For us it’s also an ideal way for my kids who are schooled in Dutch and French to practice writing English in an interesting and engaging way. You should see those early letters that they wrote to their grandmother! Sweet and almost impossible to understand. Luckily they’ve come a long way since then in the spelling department.
A few months ago we participated in Giova‘s Flat Project with some little handmade fabric embellished cards. We all loved this project so much that we’ve been busy thinking of new ways to make our own letters and cards for our penpals. Here’s our latest idea.

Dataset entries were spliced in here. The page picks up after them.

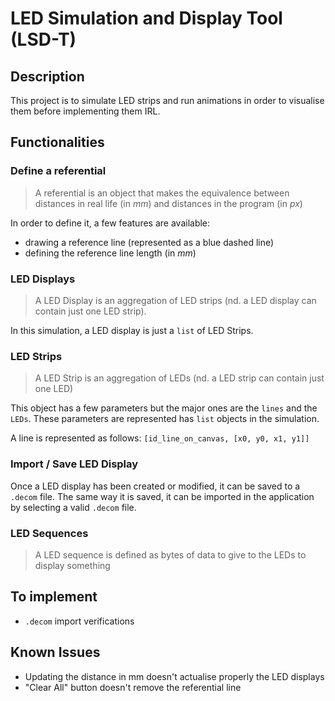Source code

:# LED Simulation and Display Tool (LSD-T)

## Description
This project is to simulate LED strips and run animations in order to visualise them 
before implementing them IRL.

## Functionalities

### Define a referential
> A referential is an object that makes the equivalence between distances in real life
(in *mm*) and distances in the program (in *px*)

In order to define it, a few features are available:
- drawing a reference line (represented as a blue dashed line)
- defining the reference line length (in *mm*)

### LED Displays

> A LED Display is an aggregation of LED strips (nd. a LED display can contain 
just one LED strip).

In this simulation, a LED display is just a `list` of LED Strips.

### LED Strips

> A LED Strip is an aggregation of LEDs (nd. a LED strip can contain just one LED)

This object has a few parameters but the major ones are the `lines` and the `LEDs`. 
These parameters are represented has `list` objects in the simulation.

A line is represented as follows: `[id_line_on_canvas, [x0, y0, x1, y1]]`

### Import / Save LED Display
Once a LED display has been created or modified, it can be saved to a `.decom` file. 
The same way it is saved, it can be imported in the application by selecting a valid `.decom` file.

### LED Sequences

> A LED sequence is defined as bytes of data to give to the LEDs to display something



## To implement
- `.decom` import verifications

## Known Issues
- Updating the distance in mm doesn't actualise properly the LED displays
- "Clear All" button doesn't remove the referential line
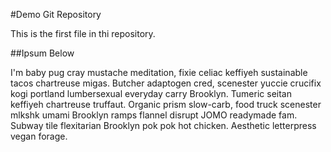 #Demo Git Repository

This is the first file in thi repository.

##Ipsum Below

I'm baby pug cray mustache meditation, fixie celiac keffiyeh sustainable tacos chartreuse migas. Butcher adaptogen cred, scenester yuccie crucifix kogi portland lumbersexual everyday carry Brooklyn. Tumeric seitan keffiyeh chartreuse truffaut. Organic prism slow-carb, food truck scenester mlkshk umami Brooklyn ramps flannel disrupt JOMO readymade fam. Subway tile flexitarian Brooklyn pok pok hot chicken. Aesthetic letterpress vegan forage.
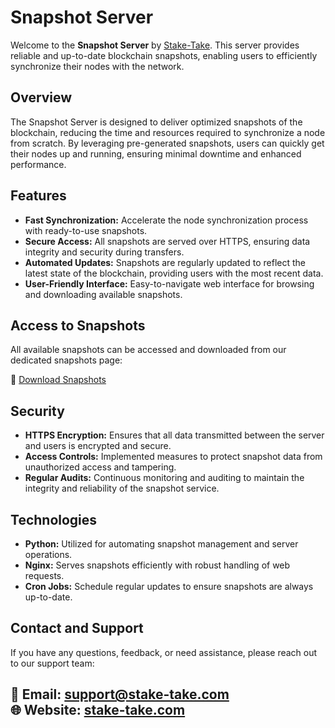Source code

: # Snapshot Server

Welcome to the **Snapshot Server** by [Stake-Take](https://stake-take.com). This server provides reliable and up-to-date blockchain snapshots, enabling users to efficiently synchronize their nodes with the network.

## Overview

The Snapshot Server is designed to deliver optimized snapshots of the blockchain, reducing the time and resources required to synchronize a node from scratch. By leveraging pre-generated snapshots, users can quickly get their nodes up and running, ensuring minimal downtime and enhanced performance.

## Features

- **Fast Synchronization:** Accelerate the node synchronization process with ready-to-use snapshots.
- **Secure Access:** All snapshots are served over HTTPS, ensuring data integrity and security during transfers.
- **Automated Updates:** Snapshots are regularly updated to reflect the latest state of the blockchain, providing users with the most recent data.
- **User-Friendly Interface:** Easy-to-navigate web interface for browsing and downloading available snapshots.

## Access to Snapshots

All available snapshots can be accessed and downloaded from our dedicated snapshots page:

🔗 [Download Snapshots](https://story.stake-take.com/snapshots)

## Security

- **HTTPS Encryption:** Ensures that all data transmitted between the server and users is encrypted and secure.
- **Access Controls:** Implemented measures to protect snapshot data from unauthorized access and tampering.
- **Regular Audits:** Continuous monitoring and auditing to maintain the integrity and reliability of the snapshot service.

## Technologies

- **Python:** Utilized for automating snapshot management and server operations.
- **Nginx:** Serves snapshots efficiently with robust handling of web requests.
- **Cron Jobs:** Schedule regular updates to ensure snapshots are always up-to-date.

## Contact and Support

If you have any questions, feedback, or need assistance, please reach out to our support team:

📧 **Email:** support@stake-take.com  
🌐 **Website:** [stake-take.com](https://stake-take.com)
---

One day my daughter and I were rummaging through one of my (beloved) drawers full of crafty goodness and we came across a little box full of brads that I had received from my mother years ago. We took them out and admired all the little coloured metal and cloth embellished brads and decided we needed to use them immediatly (I love it that my daughter enjoys these things as much as I do).
So seeing as we had a long list of penpals to write we decided to make little books in various shapes using our favourite patterned and solid coloured papers. We searched the house for any possible object that we could trace for interesting shapes (cookie cutters worked the best) and my daughter hand drew a few shapes that she had in mind as well (unfortunately we don’t have a hot air balloon cookie cutter!).
This is a great and simple paper project to do with kids of just about any age and ability. My kids (who are 11,11,9 years old) are experimenting with more and more complicated shapes now as well (airplanes, windmills, various pieces of clothing and maybe even a James Bond gun).
One daughter decided to start a back-and-forth letter with one of her pen-pals using one of the books. She wrote her letter on the first page and her pen-pal will respond on the second and send it back. She has dreams of this little book going back and forth over the ocean for years to come. That’s my kind of dream!